Armstrong World Industries, Inc. (“AWI”) is a Pennsylvania corporation incorporated in 1891. When we refer to “AWI,” the “Company,” “we,” “our” and “us” in these notes, we are referring to AWI and its subsidiaries.  

On August 16, 2018, we acquired the business and assets of Steel Ceilings, Inc. (“Steel Ceilings”), based in Johnstown, Ohio. Steel Ceilings is a manufacturer of aluminum and stainless metal ceilings that include architectural, radiant and security solutions with one manufacturing facility. Steel Ceilings’ operations, and its assets and liabilities, are included as a component of our Architectural Specialties segment.  See Note 5 for further information.

On May 31, 2018, we acquired the business and assets of Plasterform, Inc. (“Plasterform”), based in Mississauga, Ontario, Canada.  Plasterform is a manufacturer of architectural cast ceilings, walls, facades, columns and moldings with one manufacturing facility.  Plasterform’s operations, and its assets and liabilities, are included as a component of our Architectural Specialties segment.  See Note 5 for further information.

On November 17, 2017, we entered into a Share Purchase Agreement (the “Purchase Agreement”) with Knauf International GmbH (“Knauf”), to sell certain subsidiaries comprising our business in Europe, the Middle East and Africa (including Russia) (“EMEA”) and the Pacific Rim, including the corresponding businesses and operations conducted by Worthington Armstrong Venture (“WAVE”), our joint venture with Worthington Industries, Inc. (“Worthington”) in which AWI holds a 50% interest. The consideration paid by Knauf in connection with the sale is $330 million in cash, inclusive of amounts due to WAVE, subject to certain adjustments as provided in the Purchase Agreement, including adjustments based on the economic impact of any required regulatory remedies and a working capital adjustment.

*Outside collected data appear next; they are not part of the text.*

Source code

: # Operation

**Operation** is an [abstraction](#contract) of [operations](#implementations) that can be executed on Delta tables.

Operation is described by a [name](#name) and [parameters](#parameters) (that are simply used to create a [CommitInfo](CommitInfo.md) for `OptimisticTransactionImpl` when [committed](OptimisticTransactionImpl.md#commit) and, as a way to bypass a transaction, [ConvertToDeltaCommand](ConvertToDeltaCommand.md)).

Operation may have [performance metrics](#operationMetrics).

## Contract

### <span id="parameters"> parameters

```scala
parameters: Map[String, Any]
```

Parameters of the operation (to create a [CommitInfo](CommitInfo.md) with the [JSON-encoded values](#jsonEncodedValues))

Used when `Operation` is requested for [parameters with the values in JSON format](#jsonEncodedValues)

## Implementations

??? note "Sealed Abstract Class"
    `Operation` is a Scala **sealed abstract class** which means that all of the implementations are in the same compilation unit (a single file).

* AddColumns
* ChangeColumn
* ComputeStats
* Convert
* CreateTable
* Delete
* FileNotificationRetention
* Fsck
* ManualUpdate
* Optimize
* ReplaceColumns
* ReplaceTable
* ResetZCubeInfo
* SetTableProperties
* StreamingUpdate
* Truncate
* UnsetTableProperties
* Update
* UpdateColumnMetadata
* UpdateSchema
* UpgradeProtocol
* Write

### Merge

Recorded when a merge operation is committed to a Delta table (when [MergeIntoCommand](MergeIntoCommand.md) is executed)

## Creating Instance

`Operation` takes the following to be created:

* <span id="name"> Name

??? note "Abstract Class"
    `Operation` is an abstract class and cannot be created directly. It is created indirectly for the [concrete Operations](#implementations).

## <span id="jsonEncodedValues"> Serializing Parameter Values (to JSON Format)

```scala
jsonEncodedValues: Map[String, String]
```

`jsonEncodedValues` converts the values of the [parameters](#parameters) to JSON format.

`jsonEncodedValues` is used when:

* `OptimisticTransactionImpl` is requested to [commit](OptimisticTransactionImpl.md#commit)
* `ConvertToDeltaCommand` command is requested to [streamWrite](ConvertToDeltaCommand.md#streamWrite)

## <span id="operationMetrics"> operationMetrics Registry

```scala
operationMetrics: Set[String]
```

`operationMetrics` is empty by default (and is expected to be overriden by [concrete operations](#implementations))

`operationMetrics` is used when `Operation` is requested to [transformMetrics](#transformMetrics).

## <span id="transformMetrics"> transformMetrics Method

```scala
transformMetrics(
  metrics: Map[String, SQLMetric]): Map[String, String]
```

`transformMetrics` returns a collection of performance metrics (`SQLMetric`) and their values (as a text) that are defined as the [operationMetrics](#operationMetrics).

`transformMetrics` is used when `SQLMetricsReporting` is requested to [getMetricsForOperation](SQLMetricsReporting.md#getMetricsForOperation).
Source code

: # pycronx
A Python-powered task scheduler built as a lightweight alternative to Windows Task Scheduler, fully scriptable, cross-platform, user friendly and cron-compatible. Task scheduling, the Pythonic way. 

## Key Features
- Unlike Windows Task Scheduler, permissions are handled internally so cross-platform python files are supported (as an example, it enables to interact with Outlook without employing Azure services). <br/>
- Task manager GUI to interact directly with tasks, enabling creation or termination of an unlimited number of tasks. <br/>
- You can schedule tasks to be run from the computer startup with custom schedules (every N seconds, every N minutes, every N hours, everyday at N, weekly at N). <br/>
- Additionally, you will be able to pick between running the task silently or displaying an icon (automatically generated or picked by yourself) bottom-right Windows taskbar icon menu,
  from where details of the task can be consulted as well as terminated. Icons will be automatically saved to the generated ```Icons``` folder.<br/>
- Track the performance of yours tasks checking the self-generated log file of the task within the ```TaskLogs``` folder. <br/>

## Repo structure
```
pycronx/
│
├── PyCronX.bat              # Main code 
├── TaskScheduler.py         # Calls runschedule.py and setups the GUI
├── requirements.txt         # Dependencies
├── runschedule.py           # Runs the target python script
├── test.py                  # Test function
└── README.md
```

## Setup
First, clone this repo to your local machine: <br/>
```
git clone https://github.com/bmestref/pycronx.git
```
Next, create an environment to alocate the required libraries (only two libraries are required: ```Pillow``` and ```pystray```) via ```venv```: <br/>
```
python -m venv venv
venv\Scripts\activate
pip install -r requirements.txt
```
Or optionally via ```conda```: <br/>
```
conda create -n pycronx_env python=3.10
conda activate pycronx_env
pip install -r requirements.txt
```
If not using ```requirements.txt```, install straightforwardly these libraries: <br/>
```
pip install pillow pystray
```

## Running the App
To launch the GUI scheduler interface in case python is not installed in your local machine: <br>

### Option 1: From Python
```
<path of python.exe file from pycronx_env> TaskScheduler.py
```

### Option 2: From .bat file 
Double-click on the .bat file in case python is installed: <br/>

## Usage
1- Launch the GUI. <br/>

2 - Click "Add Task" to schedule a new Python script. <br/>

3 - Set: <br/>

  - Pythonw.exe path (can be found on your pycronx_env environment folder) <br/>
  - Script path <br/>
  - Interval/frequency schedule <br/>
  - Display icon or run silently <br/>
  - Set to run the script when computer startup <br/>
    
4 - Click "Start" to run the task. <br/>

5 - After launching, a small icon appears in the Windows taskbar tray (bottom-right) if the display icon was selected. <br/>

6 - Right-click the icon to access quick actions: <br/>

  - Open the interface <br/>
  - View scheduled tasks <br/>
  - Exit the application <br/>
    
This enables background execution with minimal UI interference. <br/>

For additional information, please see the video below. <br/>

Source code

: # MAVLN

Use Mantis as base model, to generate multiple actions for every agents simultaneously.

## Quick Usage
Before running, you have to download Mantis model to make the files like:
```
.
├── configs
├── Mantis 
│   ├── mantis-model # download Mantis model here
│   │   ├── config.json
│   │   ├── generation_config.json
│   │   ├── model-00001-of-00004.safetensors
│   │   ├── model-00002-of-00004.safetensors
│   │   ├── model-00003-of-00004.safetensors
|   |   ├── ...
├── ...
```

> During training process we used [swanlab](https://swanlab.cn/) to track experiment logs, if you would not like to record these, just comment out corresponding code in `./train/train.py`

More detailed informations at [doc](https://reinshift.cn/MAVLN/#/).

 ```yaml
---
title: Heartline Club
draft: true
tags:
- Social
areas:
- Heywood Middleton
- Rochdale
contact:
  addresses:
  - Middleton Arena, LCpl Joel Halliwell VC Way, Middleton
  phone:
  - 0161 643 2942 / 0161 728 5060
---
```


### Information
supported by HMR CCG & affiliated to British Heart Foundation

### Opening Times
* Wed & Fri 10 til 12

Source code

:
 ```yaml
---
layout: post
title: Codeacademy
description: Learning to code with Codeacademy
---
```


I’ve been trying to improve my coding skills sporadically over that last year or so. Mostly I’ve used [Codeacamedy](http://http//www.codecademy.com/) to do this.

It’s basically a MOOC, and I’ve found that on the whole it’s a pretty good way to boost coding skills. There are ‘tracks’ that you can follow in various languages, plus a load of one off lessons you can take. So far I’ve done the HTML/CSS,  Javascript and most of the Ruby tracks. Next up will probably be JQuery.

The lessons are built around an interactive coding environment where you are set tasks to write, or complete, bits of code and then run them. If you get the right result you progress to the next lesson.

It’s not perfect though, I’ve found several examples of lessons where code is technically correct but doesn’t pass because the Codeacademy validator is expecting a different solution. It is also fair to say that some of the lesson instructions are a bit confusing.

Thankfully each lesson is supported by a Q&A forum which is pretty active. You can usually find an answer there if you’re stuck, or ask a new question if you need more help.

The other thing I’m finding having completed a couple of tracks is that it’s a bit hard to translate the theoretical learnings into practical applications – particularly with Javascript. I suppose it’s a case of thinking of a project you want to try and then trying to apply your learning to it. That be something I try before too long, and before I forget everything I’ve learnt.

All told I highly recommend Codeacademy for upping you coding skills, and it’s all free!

On July 18, 2018, we entered into an amendment to the Purchase Agreement, pursuant to which Knauf agreed to irrevocably and unconditionally pay AWI (i) $250 million on August 1, 2018, and (ii) $80 million on September 15, 2018, if, prior to such date (A) any competition condition has not been satisfied, or (B) the closing has not yet occurred. The amendment also provided for the reduction (from a maximum of $35 million to a maximum of $20 million) of potential adjustments to the purchase price consideration for the transaction based on the impact of remedies required to satisfy competition conditions. We received both the $250 million payment and the $80 million payment from Knauf in the third quarter of 2018.  Following receipt of these payments, we remitted $70 million to WAVE in partial consideration of the purchase price payable in respect of the business and operations of WAVE under the transaction.  WAVE subsequently paid each of AWI and Worthington a dividend of $35 million.  We also recorded a $22.4 million payable to WAVE, which is reflected within Accounts Payable and Accrued Expenses. The total consideration payable by AWI to WAVE will be determined following closing in connection with the calculation of the adjustments contemplated by the Purchase Agreement.  

 

The transaction was notified for merger control clearance in the European Union (“EU”), Bosnia and Herzegovina, Macedonia, Montenegro, Russia and Serbia, and was cleared unconditionally in Montenegro (February 2018), Serbia (February 2018), Russia (March 2018), Macedonia (July 2018) and Bosnia and Herzegovina (August 2018).   On December 7, 2018, the European Commission granted conditional clearance of the transaction, subject to certain commitments intended to address concerns regarding the overlap between the activities of AWI and Knauf, including the divestment by Knauf to a third party of certain mineral fiber and grid businesses and operations in Austria, Estonia, Germany, Ireland, Italy, Latvia, Lithuania, Portugal, Spain, Turkey and the UK.  This includes our sales operations in each of the relevant countries, as well as our production facilities, and those of WAVE, located in Team Valley, UK.  The terms of the sale of the divestment business by Knauf and the identity of the purchaser are subject to the approval of the European Commission.

We continue to work closely with Knauf towards closing and expect the transaction to close by the end of the first half of 2019. The EMEA and Pacific Rim historical financial results have been reflected in AWI’s Consolidated Financial Statements as discontinued operations for all periods presented.

In January 2017, we acquired the business and assets of Tectum, Inc. (“Tectum”), based in Newark, Ohio.  Tectum is a manufacturer of acoustical ceiling, wall and structural solutions for commercial building applications with two manufacturing facilities.  Tectum’s operations and its assets and liabilities have been included as a component of our Architectural Specialties segment.  See Note 5 for additional information.